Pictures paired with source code
=== Begin Enclosure ===
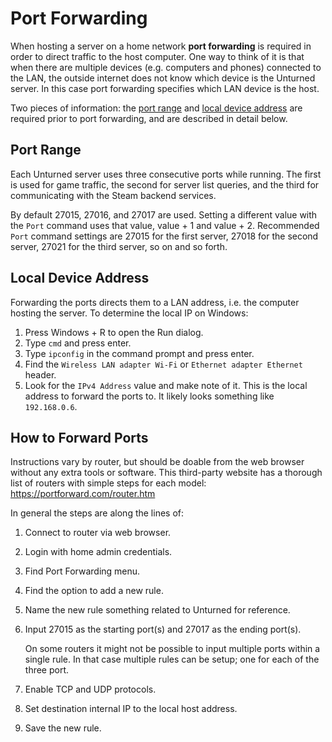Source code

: # Port Forwarding

When hosting a server on a home network __port forwarding__ is required in order to direct traffic to the host computer. One way to think of it is that when there are multiple devices (e.g. computers and phones) connected to the LAN, the outside internet does not know which device is the Unturned server. In this case port forwarding specifies which LAN device is the host.

Two pieces of information: the [port range](#port-range) and [local device address](#local-device-address) are required prior to port forwarding, and are described in detail below.

## Port Range

Each Unturned server uses three consecutive ports while running. The first is used for game traffic, the second for server list queries, and the third for communicating with the Steam backend services.

By default 27015, 27016, and 27017 are used. Setting a different value with the `Port` command uses that value, value + 1 and value + 2. Recommended `Port` command settings are 27015 for the first server, 27018 for the second server, 27021 for the third server, so on and so forth.

## Local Device Address

Forwarding the ports directs them to a LAN address, i.e. the computer hosting the server. To determine the local IP on Windows:

1. Press Windows + R to open the Run dialog.
2. Type `cmd` and press enter.
3. Type `ipconfig` in the command prompt and press enter.
4. Find the `Wireless LAN adapter Wi-Fi` or `Ethernet adapter Ethernet` header.
5. Look for the `IPv4 Address` value and make note of it. This is the local address to forward the ports to. It likely looks something like `192.168.0.6`.

## How to Forward Ports

Instructions vary by router, but should be doable from the web browser without any extra tools or software. This third-party website has a thorough list of routers with simple steps for each model: <https://portforward.com/router.htm>

In general the steps are along the lines of:

1. Connect to router via web browser.
2. Login with home admin credentials.
3. Find Port Forwarding menu.
4. Find the option to add a new rule.
5. Name the new rule something related to Unturned for reference.
6. Input 27015 as the starting port(s) and 27017 as the ending port(s).

    On some routers it might not be possible to input multiple ports within a single rule. In that case multiple rules can be setup; one for each of the three port.

7. Enable TCP and UDP protocols.
8. Set destination internal IP to the local host address.
9. Save the new rule.
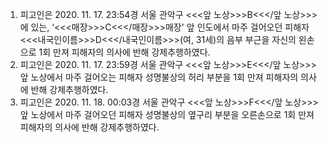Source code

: 1. 피고인은 2020. 11. 17. 23:54경 서울 관악구 <<<앞 노상>>>B<<</앞 노상>>>에 있는, ‘<<<매장>>>C<<</매장>>>매장' 앞 인도에서 마주 걸어오던 피해자 <<<내국인이름>>>D<<</내국인이름>>>(여, 31세)의 음부 부근을 자신의 왼손으로 1회 만져 피해자의 의사에 반해 강제추행하였다.
2. 피고인은 2020. 11. 17. 23:59경 서울 관악구 <<<앞 노상>>>E<<</앞 노상>>> 앞 노상에서 마주 걸어오는 피해자 성명불상의 허리 부분을 1회 만져 피해자의 의사에 반해 강제추행하였다.
3. 피고인은 2020. 11. 18. 00:03경 서울 관악구 <<<앞 노상>>>F<<</앞 노상>>> 앞 노상에서 마주 걸어오던 피해자 성명불상의 옆구리 부분을 오른손으로 1회 만져 피해자의 의사에 반해 강제추행하였다.
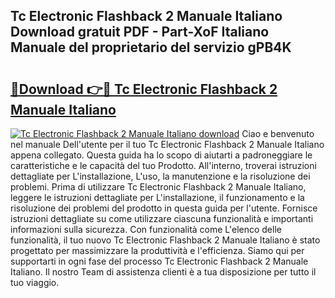 ## Tc Electronic Flashback 2 Manuale Italiano Download gratuit PDF - Part-XoF Italiano Manuale del proprietario del servizio gPB4K

# <h2><a href="http://dffid8i.blite.top/?on=Tc+Electronic+Flashback+2+Manuale+Italiano">🔗Download 👉🔴 Tc Electronic Flashback 2 Manuale Italiano</a></h2>

[![Tc Electronic Flashback 2 Manuale Italiano download](https://i.imgur.com/lujVjoI.png)](http://dffid8i.blite.top/?on=Tc+Electronic+Flashback+2+Manuale+Italiano)
Ciao e benvenuto nel manuale Dell'utente per il tuo Tc Electronic Flashback 2 Manuale Italiano appena collegato. Questa guida ha lo scopo di aiutarti a padroneggiare le caratteristiche e le capacità del tuo Prodotto. All'interno, troverai istruzioni dettagliate per L'installazione, L'uso, la manutenzione e la risoluzione dei problemi. Prima di utilizzare Tc Electronic Flashback 2 Manuale Italiano, leggere le istruzioni dettagliate per L'installazione, il funzionamento e la risoluzione dei problemi del prodotto in questa guida per l'utente. Fornisce istruzioni dettagliate su come utilizzare ciascuna funzionalità e importanti informazioni sulla sicurezza. Con funzionalità come L'elenco delle funzionalità, il tuo nuovo Tc Electronic Flashback 2 Manuale Italiano è stato progettato per massimizzare la produttività e l'efficienza. Siamo qui per supportarti in ogni fase del processo Tc Electronic Flashback 2 Manuale Italiano. Il nostro Team di assistenza clienti è a tua disposizione per tutto il tuo viaggio.
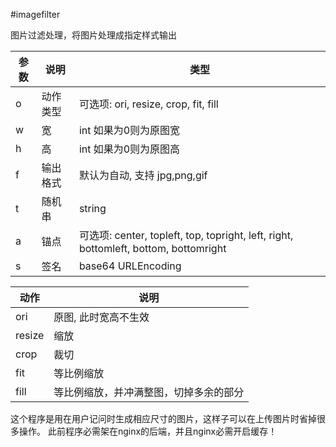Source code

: #imagefilter

图片过滤处理，将图片处理成指定样式输出

参数 | 说明     | 类型
-----|----------|------------
o    | 动作类型 | 可选项: ori, resize, crop, fit, fill
w    | 宽       | int 如果为0则为原图宽
h    | 高       | int 如果为0则为原图高
f    | 输出格式 | 默认为自动, 支持 jpg,png,gif
t    | 随机串   | string
a    | 锚点     | 可选项: center, topleft, top, topright, left, right, bottomleft, bottom, bottomright
s    | 签名     | base64 URLEncoding



动作   | 说明
-------|-------
ori    | 原图, 此时宽高不生效
resize | 缩放
crop   | 裁切
fit    | 等比例缩放
fill   | 等比例缩放，并冲满整图，切掉多余的部分

这个程序是用在用户记问时生成相应尺寸的图片，这样子可以在上传图片时省掉很多操作。
此前程序必需架在nginx的后端，并且nginx必需开启缓存！
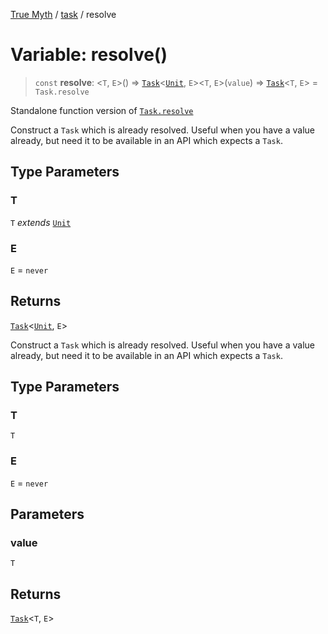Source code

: [True Myth](../../index.md) / [task](../index.md) / resolve

# Variable: resolve()

> `const` **resolve**: \<`T`, `E`\>() => [`Task`](../classes/Task.md)\<[`Unit`](../../unit/interfaces/Unit.md), `E`\>\<`T`, `E`\>(`value`) => [`Task`](../classes/Task.md)\<`T`, `E`\> = `Task.resolve`

Standalone function version of [`Task.resolve`](../interfaces/TaskConstructor.md#resolve)

Construct a `Task` which is already resolved. Useful when you have a value
already, but need it to be available in an API which expects a `Task`.

## Type Parameters

### T

`T` *extends* [`Unit`](../../unit/interfaces/Unit.md)

### E

`E` = `never`

## Returns

[`Task`](../classes/Task.md)\<[`Unit`](../../unit/interfaces/Unit.md), `E`\>

Construct a `Task` which is already resolved. Useful when you have a value
already, but need it to be available in an API which expects a `Task`.

## Type Parameters

### T

`T`

### E

`E` = `never`

## Parameters

### value

`T`

## Returns

[`Task`](../classes/Task.md)\<`T`, `E`\>
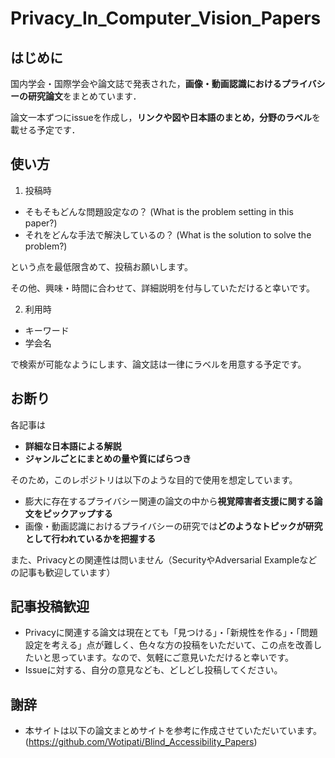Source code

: # Privacy_In_Computer_Vision_Papers

<!-- ## About This Repository （日本語はページ下部にあります）
  
This repository lists **Privacy in Computer Vision**.  

For each paper, We create an issue which includes the abstract (in English), a link to the paper, labels of the research field (e.g. `Image Encryption`, `Face Anonymization`, `Federated Learning`, and so on), figures, and a short summary (in Japanese).

I will continue to add new papers in the future.  
**I would be so happy if anyone added a new paper or some comments!!**  
(You definitely don't need to write a short summary in Japanese.)

## How to Use

- You can search for papers by using some keywords.
- You can narrow the paper list by using labels. -->

## はじめに
国内学会・国際学会や論文誌で発表された，**画像・動画認識におけるプライバシーの研究論文**をまとめています．  

論文一本ずつにissueを作成し，**リンクや図や日本語のまとめ，分野のラベル**を載せる予定です．

## 使い方

1. 投稿時
- そもそもどんな問題設定なの？ (What is the problem setting in this paper?)
- それをどんな手法で解決しているの？ (What is the solution to solve the problem?)

という点を最低限含めて、投稿お願いします。

その他、興味・時間に合わせて、詳細説明を付与していただけると幸いです。

2. 利用時
- キーワード
- 学会名

で検索が可能なようにします、論文誌は一律にラベルを用意する予定です。

## お断り
各記事は
- **詳細な日本語による解説**
- **ジャンルごとにまとめの量や質にばらつき**

そのため，このレポジトリは以下のような目的で使用を想定しています。
- 膨大に存在するプライバシー関連の論文の中から**視覚障害者支援に関する論文をピックアップする**
- 画像・動画認識におけるプライバシーの研究では**どのようなトピックが研究として行われているかを把握する**

また、Privacyとの関連性は問いません（SecurityやAdversarial Exampleなどの記事も歓迎しています）

## 記事投稿歓迎
- Privacyに関連する論文は現在とても「見つける」・「新規性を作る」・「問題設定を考える」点が難しく、色々な方の投稿をいただいて、この点を改善したいと思っています。なので、気軽にご意見いただけると幸いです。
- Issueに対する、自分の意見なども、どしどし投稿してください。

## 謝辞
- 本サイトは以下の論文まとめサイトを参考に作成させていただいています。
(https://github.com/Wotipati/Blind_Accessibility_Papers)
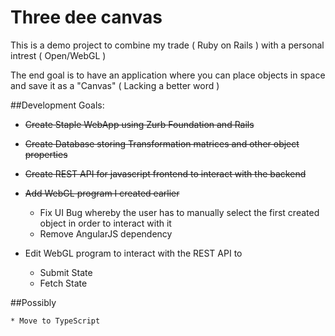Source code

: # Three dee canvas

This is a demo project to combine my trade ( Ruby on Rails ) with a personal intrest ( Open/WebGL )

The end goal is to have an application where you can place objects in space and save it as a "Canvas" ( Lacking a better word )

##Development Goals:

  * <del>Create Staple WebApp using Zurb Foundation and Rails</del>

  * <del>Create Database storing Transformation matrices and other object properties</del>

  * <del>Create REST API for javascript frontend to interact with the backend</del>

  * <del>Add WebGL program I created earlier</del>
    * Fix UI Bug whereby the user has to manually select the first created object in order to interact with it
    * Remove AngularJS dependency

  * Edit WebGL program to interact with the REST API to
    * Submit State
    * Fetch State

##Possibly
	
	* Move to TypeScript
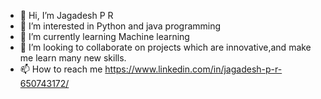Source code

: - 👋 Hi, I’m Jagadesh P R
- 👀 I’m interested in Python and java programming
- 🌱 I’m currently learning Machine learning
- 💞️ I’m looking to collaborate on projects which are innovative,and make me learn many new skills.
- 📫 How to reach me https://www.linkedin.com/in/jagadesh-p-r-650743172/

<!---
Jaga-3629/Jaga-3629 is a ✨ special ✨ repository because its `README.md` (this file) appears on your GitHub profile.
You can click the Preview link to take a look at your changes.
--->
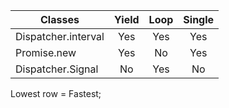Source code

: | Classes | Yield | Loop | Single |
| --- | :-: | :-: | :-: |
| Dispatcher.interval | Yes | Yes | Yes |
| Promise.new | Yes | No | Yes |
| Dispatcher.Signal | No | Yes | No |

Lowest row = Fastest;
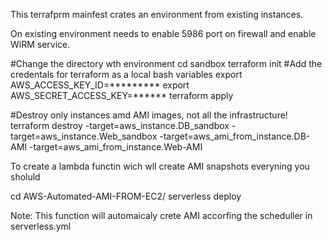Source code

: This terrafprm mainfest crates an environment from existing instances.

On existing environment needs to enable 5986 port on firewall and enable WiRM service.


#Change the directory wth environment
cd sandbox
terraform init
#Add the credentals for terraform as a local bash variables
export AWS_ACCESS_KEY_ID=*********
export AWS_SECRET_ACCESS_KEY=******
terraform apply


#Destroy only instances amd AMI images, not all the infrastructure!
terraform destroy -target=aws_instance.DB_sandbox -target=aws_instance.Web_sandbox -target=aws_ami_from_instance.DB-AMI -target=aws_ami_from_instance.Web-AMI


To create a lambda functin wich wll create AMI snapshots everyning you sholuld

cd AWS-Automated-AMI-FROM-EC2/
serverless deploy

Note: This function will automaicaly crete AMI accorfing the scheduller in serverless.yml






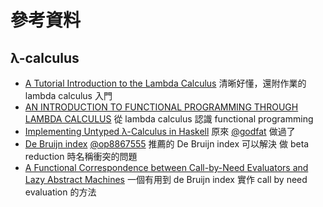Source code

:# 參考資料

## λ-calculus

* [A Tutorial Introduction to the Lambda Calculus](http://www.inf.fu-berlin.de/inst/ag-ki/rojas_home/documents/tutorials/lambda.pdf) 清晰好懂，還附作業的 lambda calculus 入門
* [AN INTRODUCTION TO FUNCTIONAL PROGRAMMING THROUGH LAMBDA CALCULUS](http://www.cs.rochester.edu/~brown/173/readings/LCBook.pdf) 從 lambda calculus 認識 functional programming
* [Implementing Untyped λ-Calculus in Haskell](http://www.godfat.org/slide/2012-05-08-lambda-draft.pdf) 原來 [@godfat](https://github.com/godfat) 做過了
* [De Bruijn index](https://www.wikiwand.com/en/De_Bruijn_index) [@op8867555](https://github.com/op8867555) 推薦的 De Bruijn index 可以解決 做 beta reduction 時名稱衝突的問題
* [A Functional Correspondence between Call-by-Need Evaluators and Lazy Abstract Machines](http://www.brics.dk/RS/04/3/BRICS-RS-04-3.pdf) 一個有用到 de Bruijn index 實作 call by need evaluation 的方法

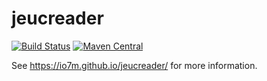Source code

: jeucreader
===

[![Build Status](https://travis-ci.org/io7m/jeucreader.svg?branch=master)](https://travis-ci.org/io7m/jeucreader)
[![Maven Central](https://maven-badges.herokuapp.com/maven-central/com.io7m.jeucreader/io7m-jeucreader/badge.png)](https://maven-badges.herokuapp.com/maven-central/com.io7m.jeucreader/io7m-jeucreader)

See https://io7m.github.io/jeucreader/ for more information.
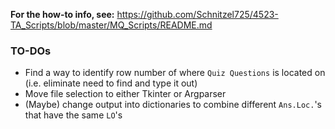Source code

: **For the how-to info, see:** https://github.com/Schnitzel725/4523-TA_Scripts/blob/master/MQ_Scripts/README.md

### TO-DOs
* Find a way to identify row number of where `Quiz Questions` is located on (i.e. eliminate need to find and type it out)
* Move file selection to either Tkinter or Argparser
* (Maybe) change output into dictionaries to combine different `Ans.Loc.`'s that have the same `LO`'s
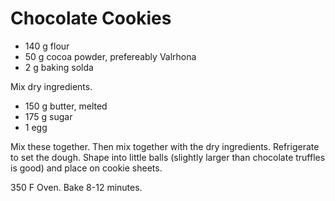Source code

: # Chocolate Cookies

- 140 g flour
- 50 g cocoa powder, prefereably Valrhona
- 2 g baking solda

Mix dry ingredients.

- 150 g butter, melted
- 175 g sugar
- 1 egg

Mix these together. Then mix together with the dry ingredients. Refrigerate to set the dough. Shape into little balls (slightly larger than chocolate truffles is good) and place on cookie sheets. 

350 F Oven. Bake 8-12 minutes.

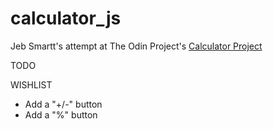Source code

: # calculator_js

Jeb Smartt's attempt at The Odin Project's [Calculator Project](https://www.theodinproject.com/lessons/foundations-calculator#project-solution)

TODO

WISHLIST
+ Add a "+/-" button
+ Add a "%" button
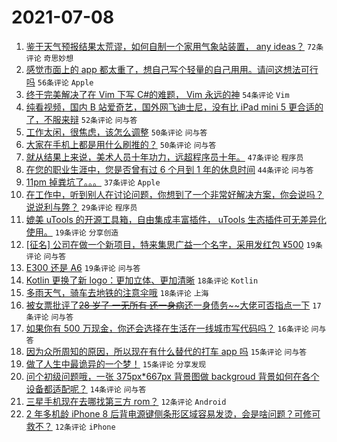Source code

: # 2021-07-08

1. [鉴于天气预报结果太荒谬，如何自制一个家用气象站装置， any ideas？](https://www.v2ex.com/t/788271) `72条评论` `奇思妙想`
1. [感觉市面上的 app 都太重了，想自己写个轻量的自己用用。请问这想法可行吗](https://www.v2ex.com/t/788237) `56条评论` `Apple`
1. [终于完美解决了在 Vim 下写 C#的难题， Vim 永远的神](https://www.v2ex.com/t/788204) `54条评论` `Vim`
1. [纯看视频，国内 B 站爱奇艺，国外网飞迪士尼，没有比 iPad mini 5 更合适的了，不服来辩](https://www.v2ex.com/t/788213) `52条评论` `问与答`
1. [工作太闲，很焦虑，该怎么调整](https://www.v2ex.com/t/788224) `50条评论` `问与答`
1. [大家在手机上都是用什么刷推的？](https://www.v2ex.com/t/788217) `50条评论` `问与答`
1. [就从结果上来说，美术人员十年功力，远超程序员十年。](https://www.v2ex.com/t/788272) `47条评论` `程序员`
1. [在您的职业生涯中，您是否曾有过 6 个月到 1 年的休息时间](https://www.v2ex.com/t/788234) `44条评论` `问与答`
1. [11pm 掉粪坑了。。。](https://www.v2ex.com/t/788265) `37条评论` `Apple`
1. [在工作中，听到别人在讨论问题，你想到了一个非常好解决方案，你会说吗？ 说说利与弊？](https://www.v2ex.com/t/788216) `29条评论` `程序员`
1. [媲美 uTools 的开源工具箱，自由集成丰富插件， uTools 生态插件可无差异化使用。](https://www.v2ex.com/t/788263) `19条评论` `分享创造`
1. [[征名] 公司在做一个新项目，特来集思广益一个名字，采用发红包 ¥500](https://www.v2ex.com/t/788256) `19条评论` `问与答`
1. [E300 还是 A6](https://www.v2ex.com/t/788229) `19条评论` `问与答`
1. [Kotlin 更换了新 logo：更加立体、更加清晰](https://www.v2ex.com/t/788273) `18条评论` `Kotlin`
1. [多雨天气，骑车去地铁的注意伞哦](https://www.v2ex.com/t/788206) `18条评论` `上海`
1. [被女票批评了~~28 岁了 一无所有 还一身病~~还一身债务~~大佬可否指点一下](https://www.v2ex.com/t/788233) `17条评论` `问与答`
1. [如果你有 500 万现金，你还会选择在生活在一线城市写代码吗？](https://www.v2ex.com/t/788304) `16条评论` `问与答`
1. [因为众所周知的原因，所以现在有什么替代的打车 app 吗](https://www.v2ex.com/t/788267) `15条评论` `问与答`
1. [做了人生中最诡异的一个梦！](https://www.v2ex.com/t/788223) `15条评论` `分享发现`
1. [问个初级问题哦，一张 375px*667px 背景图做 backgroud 背景如何在各个设备都适配呢？](https://www.v2ex.com/t/788257) `14条评论` `问与答`
1. [三星手机现在去哪找第三方 rom？](https://www.v2ex.com/t/788214) `12条评论` `Android`
1. [2 年多机龄 iPhone 8 后背电源键侧条形区域容易发烫，会是啥问题？可修可救不？](https://www.v2ex.com/t/788205) `12条评论` `iPhone`
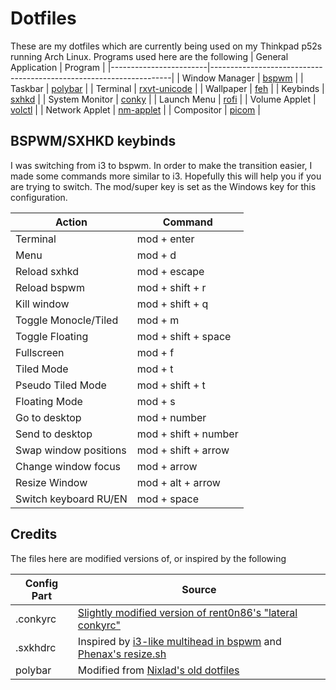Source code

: # Dotfiles



These are my dotfiles which are currently being used on my Thinkpad p52s running Arch Linux. Programs used here are
the following
| General Application    | Program                                                            |
|------------------------|--------------------------------------------------------------------|
| Window Manager         | [bspwm](https://github.com/baskerville/bspwm)                      |
| Taskbar                | [polybar](https://github.com/polybar/polybar)                      |
| Terminal               | [rxvt-unicode](http://software.schmorp.de/pkg/rxvt-unicode.html)   |
| Wallpaper              | [feh](https://github.com/derf/feh)                                 |
| Keybinds               | [sxhkd](https://github.com/baskerville/sxhkd)                      |
| System Monitor         | [conky](https://github.com/brndnmtthws/conky)                      |
| Launch Menu            | [rofi](https://github.com/davatorium/rofi)                         |
| Volume Applet          | [volctl](https://github.com/buzz/volctl)                           |
| Network Applet         | [nm-applet](https://gitlab.gnome.org/GNOME/network-manager-applet) |
| Compositor             | [picom](https://github.com/yshui/picom)                            |

## BSPWM/SXHKD keybinds

I was switching from i3 to bspwm. In order to make the transition easier, I made some commands more similar to i3. Hopefully this will help you if you are trying to switch. The mod/super key is set as the Windows key for this configuration.

| Action                 | Command              |
|------------------------|----------------------|
| Terminal               | mod + enter          |
| Menu	                 | mod + d              |
| Reload sxhkd           | mod + escape         |
| Reload bspwm           | mod + shift + r      |
| Kill window            | mod + shift + q      |
| Toggle Monocle/Tiled   | mod + m              |
| Toggle Floating        | mod + shift + space  |
| Fullscreen             | mod + f              |
| Tiled Mode             | mod + t              |
| Pseudo Tiled Mode      | mod + shift + t      |
| Floating Mode          | mod + s              |
| Go to desktop          | mod + number         |
| Send to desktop        | mod + shift + number |
| Swap window positions  | mod + shift + arrow  |
| Change window focus    | mod + arrow          |
| Resize Window          | mod + alt + arrow    | 
| Switch keyboard RU/EN  | mod + space          |


## Credits
The files here are modified versions of, or inspired by the following

| Config Part | Source
|-------------|---------|
| .conkyrc    | [Slightly modified version of rent0n86's "lateral conkyrc"](https://www.deviantart.com/rent0n86/art/My-lateral-conkyrc-111585732) |
| .sxkhdrc    | Inspired by [i3-like multihead in bspwm](https://notes.neeasade.net/BSPWM-Multihead.html) and [Phenax's resize.sh](https://github.com/phenax/dotfiles/tree/master/.config/bspwm/scripts)|
| polybar     | Modified from [Nixlad's old dotfiles](https://github.com/nixlad/dotfiles-old/blob/master/polybar/config)|

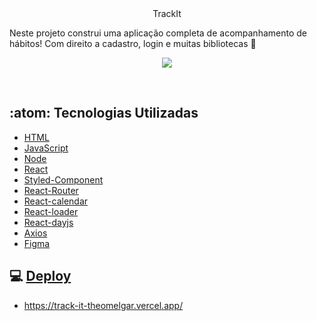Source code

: <br/>
<br/>
<p align="center"> TrackIt </p>
<p>Neste projeto construi uma aplicação completa de acompanhamento de hábitos! Com direito a cadastro, login e muitas bibliotecas 🙂</p>
<p align="center">
<img align="center" src="https://user-images.githubusercontent.com/93146829/208754865-135806dd-6508-4a83-bbc3-94c2943626f6.gif">
</p>
<br/>

## :atom: Tecnologias Utilizadas

- [HTML](https://developer.mozilla.org/pt-BR/docs/Web/HTML)
- [JavaScript](https://developer.mozilla.org/pt-BR/docs/Web/JavaScript)
- [Node](https://nodejs.org/pt-br/)
- [React](https://pt-br.reactjs.org/)
- [Styled-Component](https://styled-components.com/)
- [React-Router](https://reactrouter.com/en/main)
- [React-calendar](https://github.com/wojtekmaj/react-calendar)
- [React-loader](https://mhnpd.github.io/react-loader-spinner/)
- [React-dayjs](https://day.js.org/docs/en/installation/installation)
- [Axios](https://axios-http.com/)
- [Figma](https://www.figma.com/)


## :computer: [Deploy](https://track-it-theomelgar.vercel.app/)
- https://track-it-theomelgar.vercel.app/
=== End Enclosure ===
WORK INSTRUCTION: Every line above in the stretch from the one with "#Destroy only instances" through the one with "lambda calculus 入門" is to be transcribed exactly, ends included. No picture is copied.

THE ANSWER:
#Destroy only instances amd AMI images, not all the infrastructure!
terraform destroy -target=aws_instance.DB_sandbox -target=aws_instance.Web_sandbox -target=aws_ami_from_instance.DB-AMI -target=aws_ami_from_instance.Web-AMI


To create a lambda functin wich wll create AMI snapshots everyning you sholuld

cd AWS-Automated-AMI-FROM-EC2/
serverless deploy

Note: This function will automaicaly crete AMI accorfing the scheduller in serverless.yml






Source code

:# 參考資料

## λ-calculus

* [A Tutorial Introduction to the Lambda Calculus](http://www.inf.fu-berlin.de/inst/ag-ki/rojas_home/documents/tutorials/lambda.pdf) 清晰好懂，還附作業的 lambda calculus 入門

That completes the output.